There were no offerings of securities, no formal prospectus, none of the official paper work most firms give their clients. Just simple promissory notes.

“Ken has the ability to make you believe in him,” recalled Jim Hickey, a Frito Lay delivery truck driver who invested more than $70,000 with Fitzsimons. He was introduced to Fitzsimons through a mutual friend who had known Ken since he was a child.

It was Hickey who organized a meeting of more than two dozen Fitzsimons investors in May, 1985. Three hours before the gathering, Fitzsimons called Hickey--from a phone booth in a city he refused to identify--and told him that he knew about the meeting and said it “wouldn’t do any good,” according to Hickey.

At the meeting, Hickey polled the investors--they had given Fitzsimons at least $3.5 million altogether.
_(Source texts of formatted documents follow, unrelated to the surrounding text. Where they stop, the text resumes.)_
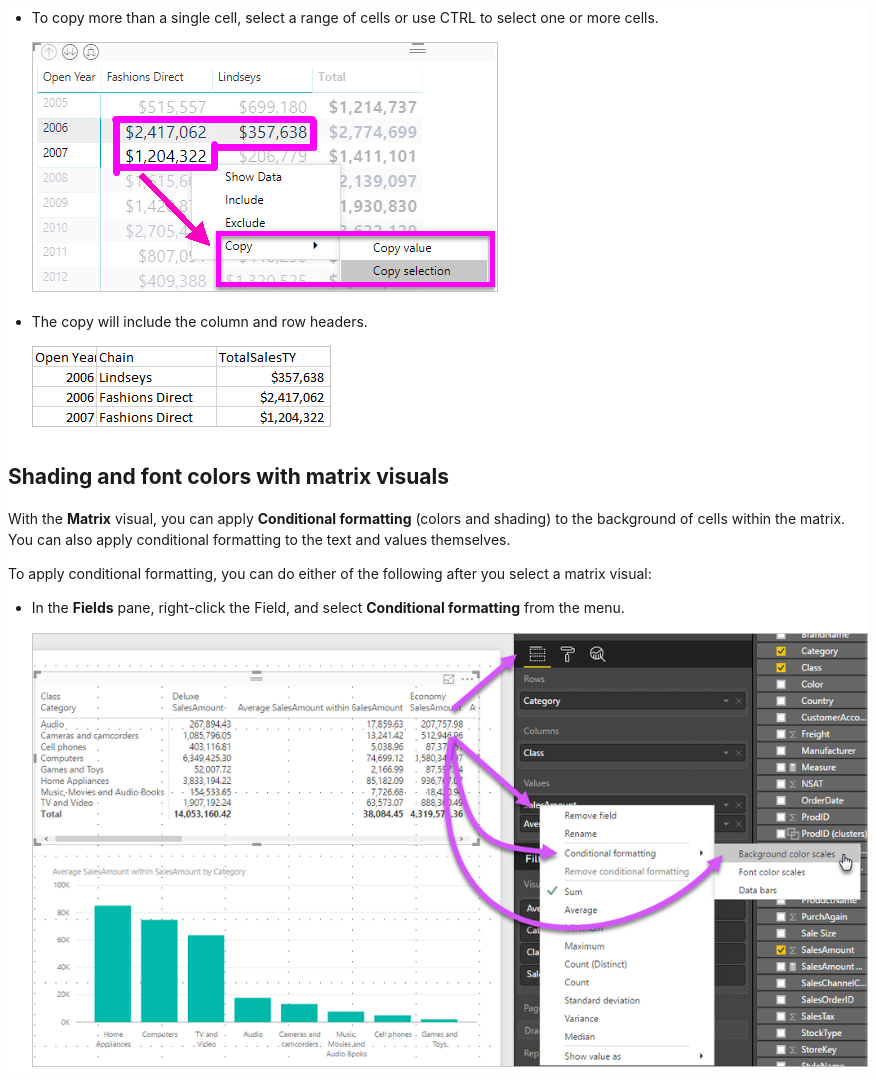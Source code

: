 * To copy more than a single cell, select a range of cells or use CTRL to select one or more cells.

    ![Screenshot of the Matrix visual with an arrow pointing from three called out values to the right-click menu expanded with the Copy value and Copy selection options called out.](media/desktop-matrix-visual/power-bi-copy.png)

* The copy will include the column and row headers.

    ![Screenshot showing Excel rows and columns with the values pasted into them.](media/desktop-matrix-visual/power-bi-copy-selection.png)

## Shading and font colors with matrix visuals

With the **Matrix** visual, you can apply **Conditional formatting** (colors and shading) to the background of cells within the matrix. You can also apply conditional formatting to the text and values themselves.

To apply conditional formatting, you can do either of the following after you select a matrix visual:

* In the **Fields** pane, right-click the Field, and select **Conditional formatting** from the menu.
  
  ![Screenshot of the Matrix visual depicting how to get to the Conditional formatting menu.](media/desktop-matrix-visual/matrix-visual_17.png)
Investors in Los Angeles may have chipped in at least $400,000 more, and there has been speculation by some clients that Fitzsimons may have raised millions of more dollars from unknown investors in other parts of the country.

Fitzsimons’ fund-raising style, according to investors and law enforcement authorities, was typical of the classic Ponzi-type scheme in which new investors’ funds are used to pay off existing clients.

Fitzsimons’ investors were first asked to chip in a small amount of money. He later reported that he had made them a profit and urged them to roll over the money and invest even more.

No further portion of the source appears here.